Work instruction:
May I please have every record restated word for word, with the images left out?

Data to use:
**********

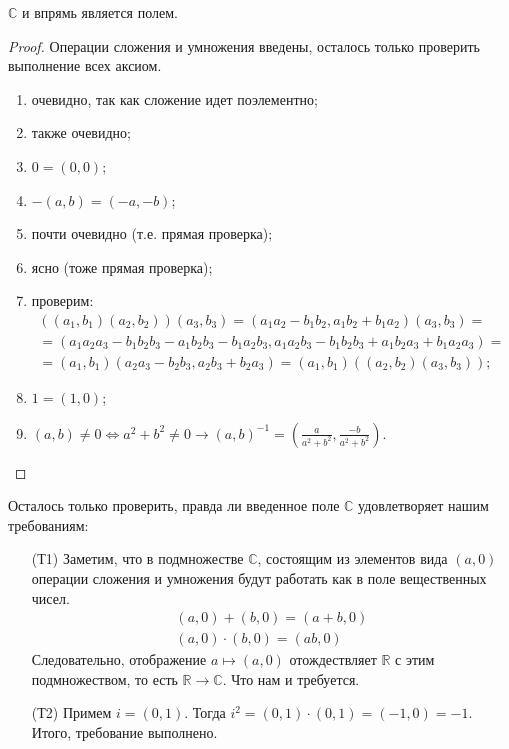 \begin{Suggestion}
$\mathbb{C}$ и впрямь является полем.
\end{Suggestion}

\begin{proof}
Операции сложения и умножения введены, осталось только проверить выполнение всех аксиом.
\begin{enumerate}
\item очевидно, так как сложение идет поэлементно;
\item также очевидно;
\item $0 = (0, 0)$;
\item $-(a, b) = (-a, -b)$;
\item почти очевидно (т.е. прямая проверка);
\item ясно (тоже прямая проверка);
\item проверим:
\begin{gather*}
((a_1, b_1) (a_2, b_2)) (a_3, b_3) = (a_1a_2 - b_1b_2, a_1b_2 + b_1a_2) (a_3, b_3) = \\ 
= (a_1a_2a_3 - b_1b_2b_3 - a_1b_2b_3 - b_1a_2b_3, a_1a_2b_3 - b_1b_2b_3 + a_1b_2a_3 + b_1a_2a_3) = \\
= (a_1, b_1)  (a_2a_3 - b_2b_3, a_2b_3 + b_2a_3) = (a_1, b_1)((a_2, b_2) (a_3, b_3));
\end{gather*}
\item $1 = (1, 0)$;
\item $(a, b) \neq 0 \Leftrightarrow a^2 + b^2 \neq 0 \rightarrow (a, b)^{-1} = \left(\frac{a}{a^2 + b^2}, \frac{-b}{a^2 + b^2}\right)$.
\end{enumerate}
\end{proof}

Осталось только проверить, правда ли введенное поле $\mathbb{C}$ удовлетворяет нашим требованиям:
\begin{itemize}
\item[(Т1)] Заметим, что в подмножестве $\mathbb{C}$, состоящим из элементов вида $(a, 0)$ операции сложения и умножения будут работать как в поле вещественных чисел.
\begin{gather*}
(a, 0) + (b, 0) = (a + b, 0) \\
(a, 0) \cdot (b, 0) = (ab, 0)
\end{gather*} 
Следовательно, отображение $a \mapsto (a, 0)$ отождествляет $\mathbb{R}$ с этим подмножеством, то есть $\mathbb{R} \rightarrow \mathbb{C}$. Что нам и требуется.
\item[(Т2)] Примем $i = (0, 1)$. Тогда $i^2 = (0, 1) \cdot (0, 1) = (-1, 0) = -1$. Итого, требование выполнено.
\end{itemize}

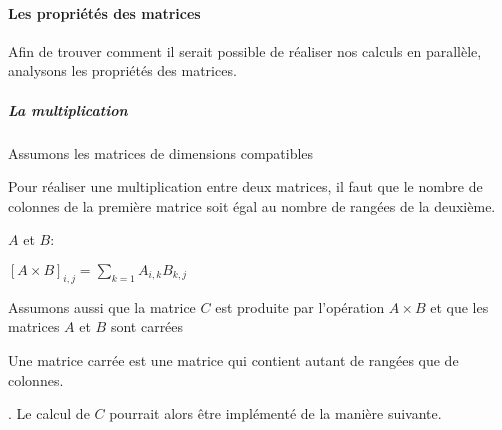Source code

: \documentclass[letterpaper,10pt,french]{sphinxmanual}
\begin{document}
\paragraph{Les propriétés des matrices}
\label{\detokenize{preprocessing:les-proprietes-des-matrices}}
Afin de trouver comment il serait possible de réaliser nos calculs en parallèle, analysons les propriétés des matrices.


\subparagraph{La multiplication}
\label{\detokenize{preprocessing:la-multiplication}}
Assumons les matrices de dimensions compatibles%
\begin{footnote}[21]\sphinxAtStartFootnote
Pour réaliser une multiplication entre deux matrices, il faut que le nombre de colonnes de la première matrice soit égal au nombre de rangées de la deuxième.
%
\end{footnote} \(A\) et \(B\):

\([A \times B]_{i,j} = \displaystyle\sum_{k=1}A_{i,k}B_{k,j}\)

Assumons aussi que la matrice \(C\) est produite par l’opération \(A \times B\) et que les matrices \(A\) et \(B\) sont carrées%
\begin{footnote}[22]\sphinxAtStartFootnote
Une matrice carrée est une matrice qui contient autant de rangées que de colonnes.
%
\end{footnote}.  Le calcul de \(C\) pourrait alors être implémenté de la manière suivante.

\begin{sphinxVerbatim}[commandchars=\\\{\}]
  \PYG{p}{[}\PYG{p}{[}\PYG{p}{]}
    \PYG{p}{[}\PYG{p}{]}
    \PYG{p}{[}\PYG{p}{]}\PYG{p}{]}
   
	   \PYG{p}{[}\PYG{p}{]}
		   \PYG{p}{)}
			\PYG{p}{[}\PYG{p}{]}\PYG{p}{[}\PYG{p}{]}  \PYG{p}{[}\PYG{p}{]}\PYG{p}{[}\PYG{p}{]}  \PYG{p}{[}\PYG{p}{]}\PYG{p}{[}\PYG{p}{]}
\end{sphinxVerbatim}
\end{document}
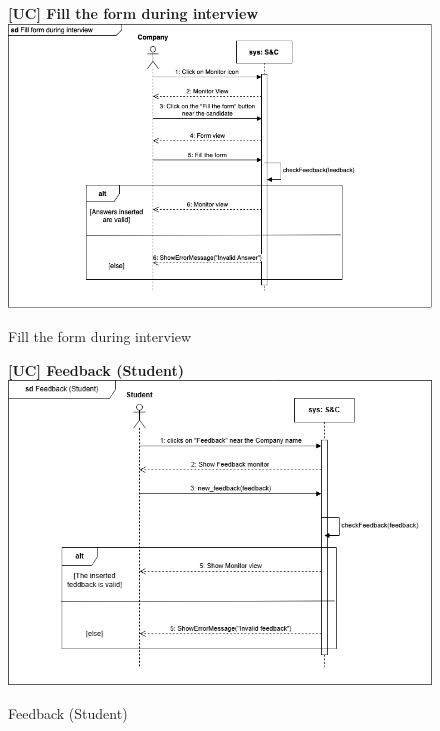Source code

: \begin{figure}[H]
\textbf{[UC\nextUCDiagr] Fill the form during interview}\newline\newline
    \includegraphics[width=15cm]{Images/UC_diagram/RASD-UC_FillInterviewForm.png}
    \caption{Fill the form during interview}
\end{figure}

\begin{figure}[H]
\textbf{[UC\nextUCDiagr] Feedback (Student)}\newline\newline
    \includegraphics[width=15cm]{Images/UC_diagram/RASD-UC26.drawio.png}
    \caption{Feedback (Student)}
\end{figure}

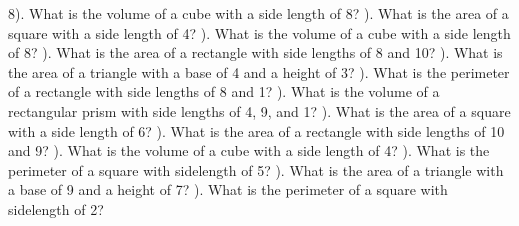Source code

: \documentclass{article}%
\begin{document}
8). What is the volume of a cube with a side length of 8?%
\newline%
\newline%
). What is the area of a square with a side length of 4?%
\newline%
\newline%
). What is the volume of a cube with a side length of 8?%
\newline%
\newline%
). What is the area of a rectangle with side lengths of 8 and 10?%
\newline%
\newline%
). What is the area of a triangle with a base of 4 and a height of 3?%
\newline%
\newline%
). What is the perimeter of a rectangle with side lengths of 8 and 1?%
\newline%
\newline%
). What is the volume of a rectangular prism with side lengths of 4, 9, and 1?%
\newline%
\newline%
). What is the area of a square with a side length of 6?%
\newline%
\newline%
). What is the area of a rectangle with side lengths of 10 and 9?%
\newline%
\newline%
). What is the volume of a cube with a side length of 4?%
\newline%
\newline%
). What is the perimeter of a square with sidelength of 5?%
\newline%
\newline%
). What is the area of a triangle with a base of 9 and a height of 7?%
\newline%
\newline%
). What is the perimeter of a square with sidelength of 2?%
\end{document}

**********

Result of the task:
 \begin{Suggestion}
$\mathbb{C}$ и впрямь является полем.
\end{Suggestion}

\begin{proof}
Операции сложения и умножения введены, осталось только проверить выполнение всех аксиом.
\begin{enumerate}
\item очевидно, так как сложение идет поэлементно;
\item также очевидно;
\item $0 = (0, 0)$;
\item $-(a, b) = (-a, -b)$;
\item почти очевидно (т.е. прямая проверка);
\item ясно (тоже прямая проверка);
\item проверим:
\begin{gather*}
((a_1, b_1) (a_2, b_2)) (a_3, b_3) = (a_1a_2 - b_1b_2, a_1b_2 + b_1a_2) (a_3, b_3) = \\ 
= (a_1a_2a_3 - b_1b_2b_3 - a_1b_2b_3 - b_1a_2b_3, a_1a_2b_3 - b_1b_2b_3 + a_1b_2a_3 + b_1a_2a_3) = \\
= (a_1, b_1)  (a_2a_3 - b_2b_3, a_2b_3 + b_2a_3) = (a_1, b_1)((a_2, b_2) (a_3, b_3));
\end{gather*}
\item $1 = (1, 0)$;
\item $(a, b) \neq 0 \Leftrightarrow a^2 + b^2 \neq 0 \rightarrow (a, b)^{-1} = \left(\frac{a}{a^2 + b^2}, \frac{-b}{a^2 + b^2}\right)$.
\end{enumerate}
\end{proof}

Осталось только проверить, правда ли введенное поле $\mathbb{C}$ удовлетворяет нашим требованиям:
\begin{itemize}
\item[(Т1)] Заметим, что в подмножестве $\mathbb{C}$, состоящим из элементов вида $(a, 0)$ операции сложения и умножения будут работать как в поле вещественных чисел.
\begin{gather*}
(a, 0) + (b, 0) = (a + b, 0) \\
(a, 0) \cdot (b, 0) = (ab, 0)
\end{gather*} 
Следовательно, отображение $a \mapsto (a, 0)$ отождествляет $\mathbb{R}$ с этим подмножеством, то есть $\mathbb{R} \rightarrow \mathbb{C}$. Что нам и требуется.
\item[(Т2)] Примем $i = (0, 1)$. Тогда $i^2 = (0, 1) \cdot (0, 1) = (-1, 0) = -1$. Итого, требование выполнено.
\end{itemize}

Source code

: \documentclass[letterpaper,10pt,french]{sphinxmanual}
\begin{document}
\paragraph{Les propriétés des matrices}
\label{\detokenize{preprocessing:les-proprietes-des-matrices}}
Afin de trouver comment il serait possible de réaliser nos calculs en parallèle, analysons les propriétés des matrices.


\subparagraph{La multiplication}
\label{\detokenize{preprocessing:la-multiplication}}
Assumons les matrices de dimensions compatibles%
\begin{footnote}[21]\sphinxAtStartFootnote
Pour réaliser une multiplication entre deux matrices, il faut que le nombre de colonnes de la première matrice soit égal au nombre de rangées de la deuxième.
%
\end{footnote} \(A\) et \(B\):

\([A \times B]_{i,j} = \displaystyle\sum_{k=1}A_{i,k}B_{k,j}\)

Assumons aussi que la matrice \(C\) est produite par l’opération \(A \times B\) et que les matrices \(A\) et \(B\) sont carrées%
\begin{footnote}[22]\sphinxAtStartFootnote
Une matrice carrée est une matrice qui contient autant de rangées que de colonnes.
%
\end{footnote}.  Le calcul de \(C\) pourrait alors être implémenté de la manière suivante.

\begin{sphinxVerbatim}[commandchars=\\\{\}]
  \PYG{p}{[}\PYG{p}{[}\PYG{p}{]}
    \PYG{p}{[}\PYG{p}{]}
    \PYG{p}{[}\PYG{p}{]}\PYG{p}{]}
   
	   \PYG{p}{[}\PYG{p}{]}
		   \PYG{p}{)}
			\PYG{p}{[}\PYG{p}{]}\PYG{p}{[}\PYG{p}{]}  \PYG{p}{[}\PYG{p}{]}\PYG{p}{[}\PYG{p}{]}  \PYG{p}{[}\PYG{p}{]}\PYG{p}{[}\PYG{p}{]}
\end{sphinxVerbatim}
\end{document}
Source code

: \begin{figure}[H]
\textbf{[UC\nextUCDiagr] Fill the form during interview}\newline\newline
    \includegraphics[width=15cm]{Images/UC_diagram/RASD-UC_FillInterviewForm.png}
    \caption{Fill the form during interview}
\end{figure}

\begin{figure}[H]
\textbf{[UC\nextUCDiagr] Feedback (Student)}\newline\newline
    \includegraphics[width=15cm]{Images/UC_diagram/RASD-UC26.drawio.png}
    \caption{Feedback (Student)}
\end{figure}

Source code

: \documentclass{article}%
\begin{document}
8). What is the volume of a cube with a side length of 8?%
\newline%
\newline%
). What is the area of a square with a side length of 4?%
\newline%
\newline%
). What is the volume of a cube with a side length of 8?%
\newline%
\newline%
). What is the area of a rectangle with side lengths of 8 and 10?%
\newline%
\newline%
). What is the area of a triangle with a base of 4 and a height of 3?%
\newline%
\newline%
). What is the perimeter of a rectangle with side lengths of 8 and 1?%
\newline%
\newline%
). What is the volume of a rectangular prism with side lengths of 4, 9, and 1?%
\newline%
\newline%
). What is the area of a square with a side length of 6?%
\newline%
\newline%
). What is the area of a rectangle with side lengths of 10 and 9?%
\newline%
\newline%
). What is the volume of a cube with a side length of 4?%
\newline%
\newline%
). What is the perimeter of a square with sidelength of 5?%
\newline%
\newline%
). What is the area of a triangle with a base of 9 and a height of 7?%
\newline%
\newline%
). What is the perimeter of a square with sidelength of 2?%
\end{document}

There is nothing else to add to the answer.